### Material provided
= = = =
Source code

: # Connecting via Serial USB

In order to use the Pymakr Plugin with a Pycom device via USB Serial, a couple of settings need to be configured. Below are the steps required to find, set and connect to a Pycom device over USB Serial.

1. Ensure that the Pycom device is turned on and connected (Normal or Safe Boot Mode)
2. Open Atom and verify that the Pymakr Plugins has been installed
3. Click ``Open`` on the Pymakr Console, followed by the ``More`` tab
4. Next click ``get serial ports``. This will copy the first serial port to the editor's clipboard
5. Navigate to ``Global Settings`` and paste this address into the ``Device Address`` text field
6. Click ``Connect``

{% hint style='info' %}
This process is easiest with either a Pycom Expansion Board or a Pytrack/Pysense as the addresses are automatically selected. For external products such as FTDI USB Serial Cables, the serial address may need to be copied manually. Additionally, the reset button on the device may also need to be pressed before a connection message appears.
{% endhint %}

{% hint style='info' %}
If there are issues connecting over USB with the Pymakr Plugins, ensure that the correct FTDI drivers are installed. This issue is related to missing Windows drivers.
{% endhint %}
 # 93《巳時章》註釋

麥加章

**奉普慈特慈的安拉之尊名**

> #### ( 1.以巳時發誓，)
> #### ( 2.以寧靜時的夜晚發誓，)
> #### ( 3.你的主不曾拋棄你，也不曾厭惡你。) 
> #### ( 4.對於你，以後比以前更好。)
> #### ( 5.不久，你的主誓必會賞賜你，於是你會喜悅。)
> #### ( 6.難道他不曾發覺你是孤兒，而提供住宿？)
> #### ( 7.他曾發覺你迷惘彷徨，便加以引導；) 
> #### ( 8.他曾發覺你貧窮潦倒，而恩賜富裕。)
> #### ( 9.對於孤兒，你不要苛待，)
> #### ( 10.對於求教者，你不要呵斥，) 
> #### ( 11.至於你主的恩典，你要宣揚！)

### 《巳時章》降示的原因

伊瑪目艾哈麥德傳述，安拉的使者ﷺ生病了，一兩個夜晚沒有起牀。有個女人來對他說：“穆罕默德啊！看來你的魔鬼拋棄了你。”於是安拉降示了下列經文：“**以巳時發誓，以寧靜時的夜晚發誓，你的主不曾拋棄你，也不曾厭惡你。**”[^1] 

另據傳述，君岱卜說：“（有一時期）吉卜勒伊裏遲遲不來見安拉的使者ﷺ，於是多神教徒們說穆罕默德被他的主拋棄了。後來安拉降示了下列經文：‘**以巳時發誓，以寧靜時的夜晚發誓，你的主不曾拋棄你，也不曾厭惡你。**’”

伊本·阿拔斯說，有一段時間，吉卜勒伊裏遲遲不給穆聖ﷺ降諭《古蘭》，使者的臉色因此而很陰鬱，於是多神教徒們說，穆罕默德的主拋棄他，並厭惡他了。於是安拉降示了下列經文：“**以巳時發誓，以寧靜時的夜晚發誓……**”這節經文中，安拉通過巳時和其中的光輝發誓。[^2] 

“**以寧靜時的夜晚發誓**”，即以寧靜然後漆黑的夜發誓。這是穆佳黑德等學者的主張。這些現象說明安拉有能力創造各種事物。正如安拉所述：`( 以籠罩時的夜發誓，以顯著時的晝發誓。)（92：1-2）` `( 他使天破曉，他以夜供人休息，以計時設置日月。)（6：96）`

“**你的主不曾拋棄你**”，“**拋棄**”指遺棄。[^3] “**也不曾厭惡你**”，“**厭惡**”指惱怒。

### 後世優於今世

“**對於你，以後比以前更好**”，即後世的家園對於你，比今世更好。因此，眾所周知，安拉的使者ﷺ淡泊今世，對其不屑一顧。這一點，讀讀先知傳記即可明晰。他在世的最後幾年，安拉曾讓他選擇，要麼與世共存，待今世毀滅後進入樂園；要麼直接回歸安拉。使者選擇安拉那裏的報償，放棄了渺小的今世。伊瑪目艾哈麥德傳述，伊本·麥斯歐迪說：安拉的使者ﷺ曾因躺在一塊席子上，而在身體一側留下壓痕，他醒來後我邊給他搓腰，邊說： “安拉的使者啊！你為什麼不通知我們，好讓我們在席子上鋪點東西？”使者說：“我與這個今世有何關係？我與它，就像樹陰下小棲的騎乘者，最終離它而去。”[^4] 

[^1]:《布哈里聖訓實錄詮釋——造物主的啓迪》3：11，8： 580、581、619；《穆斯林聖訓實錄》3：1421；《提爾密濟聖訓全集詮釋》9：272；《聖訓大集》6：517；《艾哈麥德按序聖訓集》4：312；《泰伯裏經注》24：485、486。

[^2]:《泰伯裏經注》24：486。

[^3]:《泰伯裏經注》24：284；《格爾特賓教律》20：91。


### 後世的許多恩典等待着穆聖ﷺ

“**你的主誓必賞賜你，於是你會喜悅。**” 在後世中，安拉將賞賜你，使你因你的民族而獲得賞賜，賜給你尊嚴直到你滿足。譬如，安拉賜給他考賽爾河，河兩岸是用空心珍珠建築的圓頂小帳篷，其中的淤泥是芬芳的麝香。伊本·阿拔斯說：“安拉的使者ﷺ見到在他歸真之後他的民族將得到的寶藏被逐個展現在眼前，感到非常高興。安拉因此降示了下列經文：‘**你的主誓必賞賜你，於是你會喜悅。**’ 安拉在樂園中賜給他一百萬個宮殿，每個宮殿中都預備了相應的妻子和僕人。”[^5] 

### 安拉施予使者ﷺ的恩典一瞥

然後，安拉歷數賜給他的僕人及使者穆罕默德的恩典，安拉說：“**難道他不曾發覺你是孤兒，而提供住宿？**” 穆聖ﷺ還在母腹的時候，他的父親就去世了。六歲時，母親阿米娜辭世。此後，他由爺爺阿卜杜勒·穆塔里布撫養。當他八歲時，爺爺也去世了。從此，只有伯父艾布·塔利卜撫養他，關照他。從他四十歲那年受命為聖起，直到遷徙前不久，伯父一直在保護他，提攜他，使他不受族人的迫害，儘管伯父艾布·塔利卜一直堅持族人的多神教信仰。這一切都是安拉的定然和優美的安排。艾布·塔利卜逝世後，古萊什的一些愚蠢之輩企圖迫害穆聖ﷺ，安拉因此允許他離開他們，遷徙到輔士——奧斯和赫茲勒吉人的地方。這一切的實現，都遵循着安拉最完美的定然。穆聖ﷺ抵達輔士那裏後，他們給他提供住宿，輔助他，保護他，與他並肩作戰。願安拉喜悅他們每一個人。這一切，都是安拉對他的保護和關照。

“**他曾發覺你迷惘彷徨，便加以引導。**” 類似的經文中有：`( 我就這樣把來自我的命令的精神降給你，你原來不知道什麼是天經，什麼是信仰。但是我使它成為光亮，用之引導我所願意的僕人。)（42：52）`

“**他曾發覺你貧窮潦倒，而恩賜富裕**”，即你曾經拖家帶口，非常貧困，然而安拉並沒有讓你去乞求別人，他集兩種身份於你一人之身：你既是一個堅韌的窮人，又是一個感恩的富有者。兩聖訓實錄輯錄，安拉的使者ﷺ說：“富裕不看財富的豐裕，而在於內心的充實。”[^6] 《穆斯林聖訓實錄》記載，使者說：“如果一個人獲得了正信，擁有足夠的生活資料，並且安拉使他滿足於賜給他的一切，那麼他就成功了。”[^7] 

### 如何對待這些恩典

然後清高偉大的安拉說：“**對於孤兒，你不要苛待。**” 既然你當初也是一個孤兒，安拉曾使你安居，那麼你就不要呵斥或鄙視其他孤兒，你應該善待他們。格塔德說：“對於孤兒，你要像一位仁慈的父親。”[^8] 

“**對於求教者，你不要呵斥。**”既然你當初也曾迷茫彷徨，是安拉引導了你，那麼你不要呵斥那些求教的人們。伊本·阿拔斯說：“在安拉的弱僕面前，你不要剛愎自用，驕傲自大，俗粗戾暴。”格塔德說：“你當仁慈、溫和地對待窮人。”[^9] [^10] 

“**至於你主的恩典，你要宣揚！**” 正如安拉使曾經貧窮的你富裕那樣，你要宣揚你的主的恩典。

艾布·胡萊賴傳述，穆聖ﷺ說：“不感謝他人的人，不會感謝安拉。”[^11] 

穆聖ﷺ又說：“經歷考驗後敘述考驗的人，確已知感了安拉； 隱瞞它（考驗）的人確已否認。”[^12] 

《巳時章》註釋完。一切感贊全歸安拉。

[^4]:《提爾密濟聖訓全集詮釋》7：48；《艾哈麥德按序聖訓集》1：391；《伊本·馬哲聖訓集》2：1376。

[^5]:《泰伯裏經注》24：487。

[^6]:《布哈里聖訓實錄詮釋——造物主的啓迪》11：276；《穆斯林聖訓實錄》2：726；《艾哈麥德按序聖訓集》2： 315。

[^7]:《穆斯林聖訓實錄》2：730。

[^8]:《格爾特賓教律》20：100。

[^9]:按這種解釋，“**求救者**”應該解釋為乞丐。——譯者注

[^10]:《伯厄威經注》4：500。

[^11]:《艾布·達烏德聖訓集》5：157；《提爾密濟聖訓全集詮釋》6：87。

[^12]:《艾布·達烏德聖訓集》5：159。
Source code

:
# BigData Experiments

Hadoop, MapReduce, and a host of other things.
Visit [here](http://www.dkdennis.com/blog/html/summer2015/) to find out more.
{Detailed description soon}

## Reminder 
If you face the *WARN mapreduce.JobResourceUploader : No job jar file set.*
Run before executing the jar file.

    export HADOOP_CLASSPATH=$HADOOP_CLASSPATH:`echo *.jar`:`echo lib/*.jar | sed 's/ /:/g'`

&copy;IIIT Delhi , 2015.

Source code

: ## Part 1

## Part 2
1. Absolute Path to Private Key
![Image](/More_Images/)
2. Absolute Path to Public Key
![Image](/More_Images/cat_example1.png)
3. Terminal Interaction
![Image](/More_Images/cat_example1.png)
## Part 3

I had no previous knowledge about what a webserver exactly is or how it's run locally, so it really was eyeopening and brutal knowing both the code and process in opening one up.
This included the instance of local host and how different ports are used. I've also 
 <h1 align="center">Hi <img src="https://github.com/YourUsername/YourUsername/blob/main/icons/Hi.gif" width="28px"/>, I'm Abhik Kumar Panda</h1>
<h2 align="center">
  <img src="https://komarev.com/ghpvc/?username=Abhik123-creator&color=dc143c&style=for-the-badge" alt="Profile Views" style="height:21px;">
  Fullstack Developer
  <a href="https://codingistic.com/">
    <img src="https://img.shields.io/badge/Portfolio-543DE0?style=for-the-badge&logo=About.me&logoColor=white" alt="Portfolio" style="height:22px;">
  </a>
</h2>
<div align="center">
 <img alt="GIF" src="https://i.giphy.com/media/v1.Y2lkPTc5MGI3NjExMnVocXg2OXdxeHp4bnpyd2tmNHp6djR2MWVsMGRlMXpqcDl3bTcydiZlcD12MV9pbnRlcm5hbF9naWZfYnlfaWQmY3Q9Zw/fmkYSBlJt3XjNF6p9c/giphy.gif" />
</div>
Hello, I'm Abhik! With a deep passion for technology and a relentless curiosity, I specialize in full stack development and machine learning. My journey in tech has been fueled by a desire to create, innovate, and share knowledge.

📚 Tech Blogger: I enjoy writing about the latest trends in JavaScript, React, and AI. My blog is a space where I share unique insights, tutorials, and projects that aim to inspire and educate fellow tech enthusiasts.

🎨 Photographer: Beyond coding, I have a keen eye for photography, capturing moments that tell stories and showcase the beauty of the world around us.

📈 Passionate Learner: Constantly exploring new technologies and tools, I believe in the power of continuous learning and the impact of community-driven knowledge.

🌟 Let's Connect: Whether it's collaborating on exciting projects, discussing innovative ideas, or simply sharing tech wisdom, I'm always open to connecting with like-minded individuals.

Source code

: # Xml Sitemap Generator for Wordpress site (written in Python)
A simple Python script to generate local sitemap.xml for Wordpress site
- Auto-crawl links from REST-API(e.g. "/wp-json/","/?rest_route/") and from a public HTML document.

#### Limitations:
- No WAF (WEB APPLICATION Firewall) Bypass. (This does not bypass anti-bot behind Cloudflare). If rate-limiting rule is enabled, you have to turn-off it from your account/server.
= = = =
### Problem details
Reproduce exactly, and with no other material, the lines between those holding "#### ( 10.對於求教者，你不要呵斥，)" and "### 安拉施予使者ﷺ的恩典一瞥", inclusive.

### Output of the task
> #### ( 10.對於求教者，你不要呵斥，) 
> #### ( 11.至於你主的恩典，你要宣揚！)

### 《巳時章》降示的原因

伊瑪目艾哈麥德傳述，安拉的使者ﷺ生病了，一兩個夜晚沒有起牀。有個女人來對他說：“穆罕默德啊！看來你的魔鬼拋棄了你。”於是安拉降示了下列經文：“**以巳時發誓，以寧靜時的夜晚發誓，你的主不曾拋棄你，也不曾厭惡你。**”[^1] 

另據傳述，君岱卜說：“（有一時期）吉卜勒伊裏遲遲不來見安拉的使者ﷺ，於是多神教徒們說穆罕默德被他的主拋棄了。後來安拉降示了下列經文：‘**以巳時發誓，以寧靜時的夜晚發誓，你的主不曾拋棄你，也不曾厭惡你。**’”

伊本·阿拔斯說，有一段時間，吉卜勒伊裏遲遲不給穆聖ﷺ降諭《古蘭》，使者的臉色因此而很陰鬱，於是多神教徒們說，穆罕默德的主拋棄他，並厭惡他了。於是安拉降示了下列經文：“**以巳時發誓，以寧靜時的夜晚發誓……**”這節經文中，安拉通過巳時和其中的光輝發誓。[^2] 

“**以寧靜時的夜晚發誓**”，即以寧靜然後漆黑的夜發誓。這是穆佳黑德等學者的主張。這些現象說明安拉有能力創造各種事物。正如安拉所述：`( 以籠罩時的夜發誓，以顯著時的晝發誓。)（92：1-2）` `( 他使天破曉，他以夜供人休息，以計時設置日月。)（6：96）`

“**你的主不曾拋棄你**”，“**拋棄**”指遺棄。[^3] “**也不曾厭惡你**”，“**厭惡**”指惱怒。

### 後世優於今世

“**對於你，以後比以前更好**”，即後世的家園對於你，比今世更好。因此，眾所周知，安拉的使者ﷺ淡泊今世，對其不屑一顧。這一點，讀讀先知傳記即可明晰。他在世的最後幾年，安拉曾讓他選擇，要麼與世共存，待今世毀滅後進入樂園；要麼直接回歸安拉。使者選擇安拉那裏的報償，放棄了渺小的今世。伊瑪目艾哈麥德傳述，伊本·麥斯歐迪說：安拉的使者ﷺ曾因躺在一塊席子上，而在身體一側留下壓痕，他醒來後我邊給他搓腰，邊說： “安拉的使者啊！你為什麼不通知我們，好讓我們在席子上鋪點東西？”使者說：“我與這個今世有何關係？我與它，就像樹陰下小棲的騎乘者，最終離它而去。”[^4] 

[^1]:《布哈里聖訓實錄詮釋——造物主的啓迪》3：11，8： 580、581、619；《穆斯林聖訓實錄》3：1421；《提爾密濟聖訓全集詮釋》9：272；《聖訓大集》6：517；《艾哈麥德按序聖訓集》4：312；《泰伯裏經注》24：485、486。

[^2]:《泰伯裏經注》24：486。

[^3]:《泰伯裏經注》24：284；《格爾特賓教律》20：91。


### 後世的許多恩典等待着穆聖ﷺ

“**你的主誓必賞賜你，於是你會喜悅。**” 在後世中，安拉將賞賜你，使你因你的民族而獲得賞賜，賜給你尊嚴直到你滿足。譬如，安拉賜給他考賽爾河，河兩岸是用空心珍珠建築的圓頂小帳篷，其中的淤泥是芬芳的麝香。伊本·阿拔斯說：“安拉的使者ﷺ見到在他歸真之後他的民族將得到的寶藏被逐個展現在眼前，感到非常高興。安拉因此降示了下列經文：‘**你的主誓必賞賜你，於是你會喜悅。**’ 安拉在樂園中賜給他一百萬個宮殿，每個宮殿中都預備了相應的妻子和僕人。”[^5] 

### 安拉施予使者ﷺ的恩典一瞥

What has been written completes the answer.